Unlocking the Last Mile of Business Intelligence (Finally)

insights
JJ
Jerry Jones
8 min read

Twenty years of data innovation solved the infrastructure layer brilliantly. We can store petabytes, process at lightning speed, build perfect schemas. But all that innovation primarily serves the data team.

Meanwhile, your marketing manager exports to Excel. Your ops lead maintains shadow spreadsheets. Your sales director makes million-dollar decisions from last Tuesday’s CSV.

We optimized for scale and sophistication, but forgot about the humans who need answers. AI changes this equation. When anyone can interrogate data in their own words, the infrastructure finally serves its purpose: empowering decisions, not gatekeeping them.

The New Breed of Analyst

Similar to the Citizen Developer, we think it’s time for the rise of the Citizen Analyst.

Citizen Analysts have always been around, even if we didn’t call them that. You might know them as “Power Users” or “Spreadsheet Jockeys” (a cheeky, sometimes derisive nickname). These are the people who work with data every day, though “data” isn’t normally in their job title.

The Marketing Manager
She knows this campaign is underperforming. The CMO wants numbers: “What’s the ROI by segment?” She submits a ticket. Two weeks later, the report arrives. The campaign already ended.

With instant answers? She’s adjusting spend mid-flight, testing hypotheses during the Monday standup.

The Operations Leader
Twenty years of experience says Tuesday’s delay will cascade.
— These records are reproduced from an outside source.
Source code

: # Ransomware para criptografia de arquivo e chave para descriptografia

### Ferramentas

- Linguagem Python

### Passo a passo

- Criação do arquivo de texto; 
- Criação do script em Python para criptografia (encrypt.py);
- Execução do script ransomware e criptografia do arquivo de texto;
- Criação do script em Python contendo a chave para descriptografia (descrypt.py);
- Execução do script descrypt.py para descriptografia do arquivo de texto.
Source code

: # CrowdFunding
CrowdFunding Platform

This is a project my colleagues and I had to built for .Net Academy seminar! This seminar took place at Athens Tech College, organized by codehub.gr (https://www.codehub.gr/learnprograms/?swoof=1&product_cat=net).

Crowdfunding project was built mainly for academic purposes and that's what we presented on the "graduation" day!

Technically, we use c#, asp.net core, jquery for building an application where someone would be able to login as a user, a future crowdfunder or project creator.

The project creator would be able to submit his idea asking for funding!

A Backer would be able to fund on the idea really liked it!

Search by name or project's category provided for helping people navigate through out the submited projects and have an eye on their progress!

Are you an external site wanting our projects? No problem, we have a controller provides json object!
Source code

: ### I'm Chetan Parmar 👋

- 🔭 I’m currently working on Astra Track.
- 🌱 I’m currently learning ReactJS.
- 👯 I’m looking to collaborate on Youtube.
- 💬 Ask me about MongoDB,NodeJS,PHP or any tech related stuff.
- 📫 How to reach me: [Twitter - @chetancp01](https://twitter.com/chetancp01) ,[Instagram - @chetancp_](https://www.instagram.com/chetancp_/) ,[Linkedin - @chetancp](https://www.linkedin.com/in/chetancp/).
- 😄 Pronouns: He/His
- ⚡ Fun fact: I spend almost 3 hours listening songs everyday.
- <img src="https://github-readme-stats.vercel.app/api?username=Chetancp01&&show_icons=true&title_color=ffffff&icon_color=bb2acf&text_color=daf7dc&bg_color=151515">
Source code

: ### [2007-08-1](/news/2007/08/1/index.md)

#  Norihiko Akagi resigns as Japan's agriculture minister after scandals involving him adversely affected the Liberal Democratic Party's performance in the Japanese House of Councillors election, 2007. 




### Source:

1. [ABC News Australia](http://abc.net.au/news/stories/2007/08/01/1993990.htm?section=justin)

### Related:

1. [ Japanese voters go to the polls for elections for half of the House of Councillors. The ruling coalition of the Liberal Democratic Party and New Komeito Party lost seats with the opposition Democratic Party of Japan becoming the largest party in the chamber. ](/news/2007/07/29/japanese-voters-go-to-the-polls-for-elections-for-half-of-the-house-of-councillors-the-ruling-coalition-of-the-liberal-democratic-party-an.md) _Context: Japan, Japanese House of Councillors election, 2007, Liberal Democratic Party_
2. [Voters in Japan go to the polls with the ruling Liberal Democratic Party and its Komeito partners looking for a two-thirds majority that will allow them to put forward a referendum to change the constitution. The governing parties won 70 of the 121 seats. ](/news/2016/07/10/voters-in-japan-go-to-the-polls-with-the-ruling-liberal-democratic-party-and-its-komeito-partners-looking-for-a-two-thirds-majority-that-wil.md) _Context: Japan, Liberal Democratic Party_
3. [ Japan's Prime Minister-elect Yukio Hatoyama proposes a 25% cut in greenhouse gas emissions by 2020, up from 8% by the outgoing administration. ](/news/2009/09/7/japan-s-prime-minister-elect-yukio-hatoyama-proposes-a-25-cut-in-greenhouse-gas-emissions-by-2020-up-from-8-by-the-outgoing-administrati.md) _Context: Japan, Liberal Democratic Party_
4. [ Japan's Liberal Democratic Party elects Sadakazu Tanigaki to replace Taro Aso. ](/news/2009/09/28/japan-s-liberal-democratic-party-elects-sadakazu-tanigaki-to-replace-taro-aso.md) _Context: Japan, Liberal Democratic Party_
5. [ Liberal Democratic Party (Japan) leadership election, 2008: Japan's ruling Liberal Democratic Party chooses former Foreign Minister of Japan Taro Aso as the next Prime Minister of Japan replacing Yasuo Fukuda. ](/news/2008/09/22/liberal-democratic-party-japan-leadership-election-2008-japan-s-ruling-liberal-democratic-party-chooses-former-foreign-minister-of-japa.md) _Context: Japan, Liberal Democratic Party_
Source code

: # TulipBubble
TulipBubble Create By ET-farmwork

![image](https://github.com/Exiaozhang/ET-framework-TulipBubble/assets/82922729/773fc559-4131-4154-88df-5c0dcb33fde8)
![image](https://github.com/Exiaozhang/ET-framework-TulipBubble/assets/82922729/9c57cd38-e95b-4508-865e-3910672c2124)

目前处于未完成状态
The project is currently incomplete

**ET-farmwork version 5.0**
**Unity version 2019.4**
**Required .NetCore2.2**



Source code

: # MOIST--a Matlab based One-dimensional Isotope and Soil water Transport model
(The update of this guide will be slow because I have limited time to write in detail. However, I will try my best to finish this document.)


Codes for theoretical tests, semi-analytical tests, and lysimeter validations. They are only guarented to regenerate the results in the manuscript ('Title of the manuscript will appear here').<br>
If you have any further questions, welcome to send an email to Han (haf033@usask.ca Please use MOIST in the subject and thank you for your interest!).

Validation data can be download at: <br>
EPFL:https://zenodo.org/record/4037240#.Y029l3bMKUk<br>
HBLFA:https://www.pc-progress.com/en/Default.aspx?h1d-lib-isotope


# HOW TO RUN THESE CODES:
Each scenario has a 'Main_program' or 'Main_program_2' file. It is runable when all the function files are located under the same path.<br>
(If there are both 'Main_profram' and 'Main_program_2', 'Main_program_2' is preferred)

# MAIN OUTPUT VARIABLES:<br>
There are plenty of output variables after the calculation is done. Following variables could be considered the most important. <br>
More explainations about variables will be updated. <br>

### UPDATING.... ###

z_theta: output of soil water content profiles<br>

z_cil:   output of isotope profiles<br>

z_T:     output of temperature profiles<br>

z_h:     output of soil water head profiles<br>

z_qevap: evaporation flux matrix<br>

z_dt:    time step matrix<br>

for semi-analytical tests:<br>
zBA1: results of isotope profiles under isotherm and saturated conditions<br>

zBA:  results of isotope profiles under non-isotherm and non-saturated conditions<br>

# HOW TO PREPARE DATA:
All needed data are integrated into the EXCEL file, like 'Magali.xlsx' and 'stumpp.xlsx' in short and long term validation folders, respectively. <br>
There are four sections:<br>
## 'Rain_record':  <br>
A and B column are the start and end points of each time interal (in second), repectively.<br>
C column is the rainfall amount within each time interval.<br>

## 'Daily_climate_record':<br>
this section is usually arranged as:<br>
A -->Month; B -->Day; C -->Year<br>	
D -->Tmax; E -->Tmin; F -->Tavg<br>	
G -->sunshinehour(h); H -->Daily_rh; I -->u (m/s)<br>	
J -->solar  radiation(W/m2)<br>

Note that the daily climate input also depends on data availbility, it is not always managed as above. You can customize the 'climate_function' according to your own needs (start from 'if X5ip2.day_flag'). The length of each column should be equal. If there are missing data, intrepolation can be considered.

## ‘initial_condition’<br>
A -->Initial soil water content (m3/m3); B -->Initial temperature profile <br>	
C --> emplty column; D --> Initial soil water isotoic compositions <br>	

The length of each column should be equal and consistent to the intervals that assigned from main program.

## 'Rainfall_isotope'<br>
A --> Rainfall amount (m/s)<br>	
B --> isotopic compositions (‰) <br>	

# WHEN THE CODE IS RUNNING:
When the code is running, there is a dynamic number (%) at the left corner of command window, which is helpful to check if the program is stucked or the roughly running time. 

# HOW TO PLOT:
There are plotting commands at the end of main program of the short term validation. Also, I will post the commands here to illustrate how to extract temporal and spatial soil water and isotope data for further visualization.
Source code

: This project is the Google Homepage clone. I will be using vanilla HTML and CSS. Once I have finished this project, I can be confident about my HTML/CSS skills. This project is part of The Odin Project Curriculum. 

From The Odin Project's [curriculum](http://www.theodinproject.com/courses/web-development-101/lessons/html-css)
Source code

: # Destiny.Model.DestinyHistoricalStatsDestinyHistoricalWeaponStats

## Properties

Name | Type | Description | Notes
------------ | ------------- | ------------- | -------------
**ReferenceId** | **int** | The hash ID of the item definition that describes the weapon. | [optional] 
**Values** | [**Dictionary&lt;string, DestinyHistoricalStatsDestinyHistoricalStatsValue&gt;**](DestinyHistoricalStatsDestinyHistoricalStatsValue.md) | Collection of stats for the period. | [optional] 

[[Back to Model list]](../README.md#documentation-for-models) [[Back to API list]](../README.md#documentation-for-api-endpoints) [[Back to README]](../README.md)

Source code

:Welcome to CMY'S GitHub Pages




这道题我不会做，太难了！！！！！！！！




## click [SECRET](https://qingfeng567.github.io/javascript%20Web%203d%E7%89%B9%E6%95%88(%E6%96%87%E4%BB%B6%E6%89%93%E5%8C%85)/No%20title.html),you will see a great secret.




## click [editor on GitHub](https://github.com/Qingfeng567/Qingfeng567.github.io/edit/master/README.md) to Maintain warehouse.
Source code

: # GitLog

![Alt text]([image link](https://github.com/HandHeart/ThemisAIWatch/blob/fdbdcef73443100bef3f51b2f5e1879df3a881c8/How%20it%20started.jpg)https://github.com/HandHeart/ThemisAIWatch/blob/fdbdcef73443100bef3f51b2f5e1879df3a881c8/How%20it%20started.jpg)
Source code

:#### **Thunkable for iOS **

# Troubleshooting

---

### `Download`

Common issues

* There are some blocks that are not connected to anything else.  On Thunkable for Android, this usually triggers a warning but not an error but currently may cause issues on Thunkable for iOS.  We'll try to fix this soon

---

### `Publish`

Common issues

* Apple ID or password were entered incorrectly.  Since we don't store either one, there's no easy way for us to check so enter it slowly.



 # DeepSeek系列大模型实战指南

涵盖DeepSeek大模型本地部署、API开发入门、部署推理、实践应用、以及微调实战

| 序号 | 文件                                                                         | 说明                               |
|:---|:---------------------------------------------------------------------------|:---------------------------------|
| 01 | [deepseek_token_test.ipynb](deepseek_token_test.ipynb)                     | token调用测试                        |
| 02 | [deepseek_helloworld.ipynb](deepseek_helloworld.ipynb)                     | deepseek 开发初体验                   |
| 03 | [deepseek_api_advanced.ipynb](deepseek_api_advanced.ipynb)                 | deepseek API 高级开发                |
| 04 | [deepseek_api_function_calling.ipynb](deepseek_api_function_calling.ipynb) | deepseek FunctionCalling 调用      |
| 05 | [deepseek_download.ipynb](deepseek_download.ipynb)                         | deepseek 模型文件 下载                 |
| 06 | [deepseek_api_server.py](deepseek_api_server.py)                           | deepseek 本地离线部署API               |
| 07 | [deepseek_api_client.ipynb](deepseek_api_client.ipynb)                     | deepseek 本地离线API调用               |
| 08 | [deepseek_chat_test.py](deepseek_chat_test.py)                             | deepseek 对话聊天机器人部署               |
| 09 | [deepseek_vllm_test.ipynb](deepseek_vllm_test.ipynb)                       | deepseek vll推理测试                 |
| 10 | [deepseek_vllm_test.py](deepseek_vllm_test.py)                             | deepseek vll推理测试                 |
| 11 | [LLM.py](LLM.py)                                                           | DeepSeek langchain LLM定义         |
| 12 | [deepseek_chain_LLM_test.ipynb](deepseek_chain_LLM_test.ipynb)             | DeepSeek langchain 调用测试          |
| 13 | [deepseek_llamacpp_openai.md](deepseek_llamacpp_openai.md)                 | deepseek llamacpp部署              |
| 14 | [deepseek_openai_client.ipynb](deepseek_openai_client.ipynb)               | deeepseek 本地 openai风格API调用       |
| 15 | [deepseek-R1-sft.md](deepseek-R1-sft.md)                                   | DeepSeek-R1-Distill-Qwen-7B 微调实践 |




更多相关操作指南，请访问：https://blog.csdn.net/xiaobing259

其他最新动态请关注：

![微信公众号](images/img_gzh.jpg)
But spreadsheet models take days to build, and by then the damage is done. He needs to quantify the hunch NOW: which SKUs, what revenue impact, which customers. Three systems, three exports, one very late night.

With all his data in one place? He quantifies hunches in minutes, not days.

The Customer Success Manager
This enterprise account is about to churn. Support tickets up 40%. Champion left. Usage dropping. But she can’t get the data to prove it. The BI dashboard only shows quarterly aggregates, and the data team is booked solid. “Gut feel” doesn’t mobilize executive intervention. Another logo lost to preventable churn.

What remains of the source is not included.